Vai ficar difícil, para Jair Bolsonaro, mudar sua curva de popularidade decrescente nas pesquisas. A prévia do PIB feita pelo Banco Central, o IBC-Br, mostra um tombo em fevereiro, com queda de 0,73% da atividade econômica em relação a janeiro. Segundo os analistas, o recuo é maior do que se esperava, o pior para um mês desde maio de 2018, que refletiu os efeitos da greve dos caminhoneiros.
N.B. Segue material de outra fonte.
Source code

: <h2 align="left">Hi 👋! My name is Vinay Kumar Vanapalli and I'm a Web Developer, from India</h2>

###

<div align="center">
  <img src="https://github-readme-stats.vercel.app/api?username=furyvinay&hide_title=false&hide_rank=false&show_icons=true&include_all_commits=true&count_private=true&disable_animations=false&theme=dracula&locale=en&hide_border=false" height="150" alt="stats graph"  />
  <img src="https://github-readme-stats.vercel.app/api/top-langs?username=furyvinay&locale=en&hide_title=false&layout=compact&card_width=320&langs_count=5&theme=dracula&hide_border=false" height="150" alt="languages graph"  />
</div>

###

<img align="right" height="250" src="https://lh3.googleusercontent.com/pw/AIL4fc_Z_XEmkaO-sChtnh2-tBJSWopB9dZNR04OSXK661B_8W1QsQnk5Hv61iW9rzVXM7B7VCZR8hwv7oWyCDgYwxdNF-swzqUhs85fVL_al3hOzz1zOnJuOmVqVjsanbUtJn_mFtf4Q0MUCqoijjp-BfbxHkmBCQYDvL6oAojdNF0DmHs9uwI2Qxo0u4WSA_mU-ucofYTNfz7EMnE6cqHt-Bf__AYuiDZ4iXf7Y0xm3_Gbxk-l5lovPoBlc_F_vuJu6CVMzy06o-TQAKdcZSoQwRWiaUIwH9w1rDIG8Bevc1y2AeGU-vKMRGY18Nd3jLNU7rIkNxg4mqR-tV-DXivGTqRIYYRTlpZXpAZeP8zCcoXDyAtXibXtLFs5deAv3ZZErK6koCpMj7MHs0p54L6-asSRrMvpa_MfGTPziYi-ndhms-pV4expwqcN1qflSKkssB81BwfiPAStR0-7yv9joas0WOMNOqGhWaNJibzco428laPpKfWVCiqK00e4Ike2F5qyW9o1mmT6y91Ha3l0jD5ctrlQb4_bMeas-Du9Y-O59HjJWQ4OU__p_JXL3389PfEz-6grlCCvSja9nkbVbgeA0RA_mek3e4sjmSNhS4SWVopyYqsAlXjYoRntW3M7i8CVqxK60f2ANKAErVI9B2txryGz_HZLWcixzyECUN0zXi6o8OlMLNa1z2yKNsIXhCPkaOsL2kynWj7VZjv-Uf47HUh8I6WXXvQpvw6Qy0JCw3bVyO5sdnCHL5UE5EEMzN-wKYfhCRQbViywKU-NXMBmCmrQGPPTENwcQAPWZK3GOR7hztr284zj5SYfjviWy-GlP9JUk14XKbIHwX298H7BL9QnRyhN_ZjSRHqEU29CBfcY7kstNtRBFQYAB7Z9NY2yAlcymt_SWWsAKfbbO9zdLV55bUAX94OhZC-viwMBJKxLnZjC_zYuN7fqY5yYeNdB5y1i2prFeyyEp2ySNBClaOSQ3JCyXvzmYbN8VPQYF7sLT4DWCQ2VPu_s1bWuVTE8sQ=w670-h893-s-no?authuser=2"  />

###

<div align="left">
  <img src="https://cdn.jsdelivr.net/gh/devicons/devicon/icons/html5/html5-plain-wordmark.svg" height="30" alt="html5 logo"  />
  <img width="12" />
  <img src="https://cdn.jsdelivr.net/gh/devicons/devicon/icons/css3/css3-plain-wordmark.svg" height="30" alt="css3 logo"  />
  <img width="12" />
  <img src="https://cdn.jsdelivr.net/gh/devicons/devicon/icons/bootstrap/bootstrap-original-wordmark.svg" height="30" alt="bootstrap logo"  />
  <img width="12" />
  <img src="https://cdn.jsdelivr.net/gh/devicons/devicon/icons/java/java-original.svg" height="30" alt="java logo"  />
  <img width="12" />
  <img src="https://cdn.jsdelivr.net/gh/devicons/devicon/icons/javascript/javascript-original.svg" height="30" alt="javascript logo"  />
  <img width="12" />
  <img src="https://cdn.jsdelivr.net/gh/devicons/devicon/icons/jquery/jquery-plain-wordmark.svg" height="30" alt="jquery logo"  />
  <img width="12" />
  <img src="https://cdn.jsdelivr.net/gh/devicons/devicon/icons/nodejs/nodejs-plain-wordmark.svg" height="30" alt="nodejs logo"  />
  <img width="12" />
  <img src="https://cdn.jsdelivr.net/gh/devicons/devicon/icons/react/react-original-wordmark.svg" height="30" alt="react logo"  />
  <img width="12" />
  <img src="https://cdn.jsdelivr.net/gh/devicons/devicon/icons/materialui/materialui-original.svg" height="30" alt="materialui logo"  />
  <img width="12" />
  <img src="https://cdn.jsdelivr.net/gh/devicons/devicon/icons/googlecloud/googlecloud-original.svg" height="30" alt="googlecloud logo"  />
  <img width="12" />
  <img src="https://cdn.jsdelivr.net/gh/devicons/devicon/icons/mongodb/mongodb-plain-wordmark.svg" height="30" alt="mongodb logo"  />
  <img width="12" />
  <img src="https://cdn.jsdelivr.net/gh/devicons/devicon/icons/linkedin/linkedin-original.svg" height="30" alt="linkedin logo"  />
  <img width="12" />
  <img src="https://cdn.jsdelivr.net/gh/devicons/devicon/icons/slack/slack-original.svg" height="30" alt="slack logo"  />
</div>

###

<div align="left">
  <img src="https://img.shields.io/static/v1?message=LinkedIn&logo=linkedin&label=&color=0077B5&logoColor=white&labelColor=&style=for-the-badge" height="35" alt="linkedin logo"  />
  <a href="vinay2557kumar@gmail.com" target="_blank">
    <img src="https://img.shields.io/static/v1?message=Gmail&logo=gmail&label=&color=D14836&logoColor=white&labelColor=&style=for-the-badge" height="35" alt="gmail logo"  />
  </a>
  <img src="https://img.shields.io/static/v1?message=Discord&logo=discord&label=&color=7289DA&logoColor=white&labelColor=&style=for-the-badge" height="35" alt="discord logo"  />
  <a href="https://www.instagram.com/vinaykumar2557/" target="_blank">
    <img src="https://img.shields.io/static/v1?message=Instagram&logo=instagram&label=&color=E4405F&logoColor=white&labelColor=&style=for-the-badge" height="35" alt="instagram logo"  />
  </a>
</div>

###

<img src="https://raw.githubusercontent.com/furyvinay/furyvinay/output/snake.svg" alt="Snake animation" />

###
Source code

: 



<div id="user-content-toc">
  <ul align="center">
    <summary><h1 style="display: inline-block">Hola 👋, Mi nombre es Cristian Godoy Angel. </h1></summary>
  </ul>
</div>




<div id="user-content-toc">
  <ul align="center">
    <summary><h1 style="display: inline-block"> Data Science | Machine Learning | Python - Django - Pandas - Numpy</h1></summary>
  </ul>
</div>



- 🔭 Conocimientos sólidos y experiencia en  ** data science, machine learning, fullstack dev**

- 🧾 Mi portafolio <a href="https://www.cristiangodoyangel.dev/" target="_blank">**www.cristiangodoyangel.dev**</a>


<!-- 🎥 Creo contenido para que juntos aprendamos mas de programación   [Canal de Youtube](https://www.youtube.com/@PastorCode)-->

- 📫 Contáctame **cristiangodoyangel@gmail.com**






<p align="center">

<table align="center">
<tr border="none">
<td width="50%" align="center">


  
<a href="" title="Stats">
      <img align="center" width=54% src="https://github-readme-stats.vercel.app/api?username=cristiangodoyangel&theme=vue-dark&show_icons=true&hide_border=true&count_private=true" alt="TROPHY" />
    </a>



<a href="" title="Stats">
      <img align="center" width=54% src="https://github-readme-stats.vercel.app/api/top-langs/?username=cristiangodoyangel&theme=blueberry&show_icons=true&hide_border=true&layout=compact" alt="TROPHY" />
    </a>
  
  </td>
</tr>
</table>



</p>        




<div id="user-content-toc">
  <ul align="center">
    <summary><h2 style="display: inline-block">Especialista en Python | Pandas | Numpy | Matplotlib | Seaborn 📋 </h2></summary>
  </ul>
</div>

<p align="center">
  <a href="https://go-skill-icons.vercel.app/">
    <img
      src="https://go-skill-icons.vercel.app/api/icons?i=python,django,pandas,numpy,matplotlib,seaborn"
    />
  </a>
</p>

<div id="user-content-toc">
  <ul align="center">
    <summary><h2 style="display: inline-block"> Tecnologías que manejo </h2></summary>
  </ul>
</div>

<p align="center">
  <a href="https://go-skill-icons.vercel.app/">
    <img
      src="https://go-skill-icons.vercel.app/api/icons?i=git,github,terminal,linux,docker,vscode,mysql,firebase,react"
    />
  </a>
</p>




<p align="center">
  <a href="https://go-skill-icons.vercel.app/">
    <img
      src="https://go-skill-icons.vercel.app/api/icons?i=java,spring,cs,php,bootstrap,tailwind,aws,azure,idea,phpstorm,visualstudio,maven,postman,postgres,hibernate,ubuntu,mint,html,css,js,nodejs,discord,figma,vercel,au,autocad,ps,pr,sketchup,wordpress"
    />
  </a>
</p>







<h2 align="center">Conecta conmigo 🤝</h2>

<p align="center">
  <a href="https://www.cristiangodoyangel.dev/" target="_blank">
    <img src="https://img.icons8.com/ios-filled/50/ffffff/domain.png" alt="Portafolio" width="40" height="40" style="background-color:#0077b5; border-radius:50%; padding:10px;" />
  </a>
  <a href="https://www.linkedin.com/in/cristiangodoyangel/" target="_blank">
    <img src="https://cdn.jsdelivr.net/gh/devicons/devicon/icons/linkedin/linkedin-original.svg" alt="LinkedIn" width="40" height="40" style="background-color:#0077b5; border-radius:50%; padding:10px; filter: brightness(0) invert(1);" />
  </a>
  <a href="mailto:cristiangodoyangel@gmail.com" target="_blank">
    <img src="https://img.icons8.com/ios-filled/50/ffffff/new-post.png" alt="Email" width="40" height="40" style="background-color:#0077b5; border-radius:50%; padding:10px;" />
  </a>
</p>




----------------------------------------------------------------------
Caminhoneiros realizam protesto contra a alta no preço do combustível e uma resolução do Contran que obriga a colocar dispositivos de segurança nas caçambas. Foto Marcelo Camargo/Agência Brasil

Está certo, ninguém faz milagre na economia em dois meses, mas as expectativas têm papel importante no crescimento, e os índices de confiança dos consumidores e das empresas também estão indo ladeira abaixo. O mínimo que se pode dizer é que vai perdendo velocidade um PIB que já crescia a ridículos 1% ao ano.

Juntando-se esse clima – um mix de desânimo dos investidores com a falta de dinheiro no bolso dos trabalhadores e desempregados – ao conjunto da obra do governo, fica claro que vai ser muito difícil convencer os setores que deixaram de considerar Bolsonaro bom ou ótimo a retornar.

Essa possibilidade fica a cada dia menor, sobretudo nas faixas de mais baixa renda, onde foi mais acentuada a queda da popularidade presidencial. O anúncio, hoje, de que Bolsonaro acabou em definitivo com a política de aumento real do salário mínimo na Lei de Diretrizes Orçamentárias que está enviando ao Congresso é uma cereja no bolo indigesto do desmantelamento de programas sociais e de distribuição de renda.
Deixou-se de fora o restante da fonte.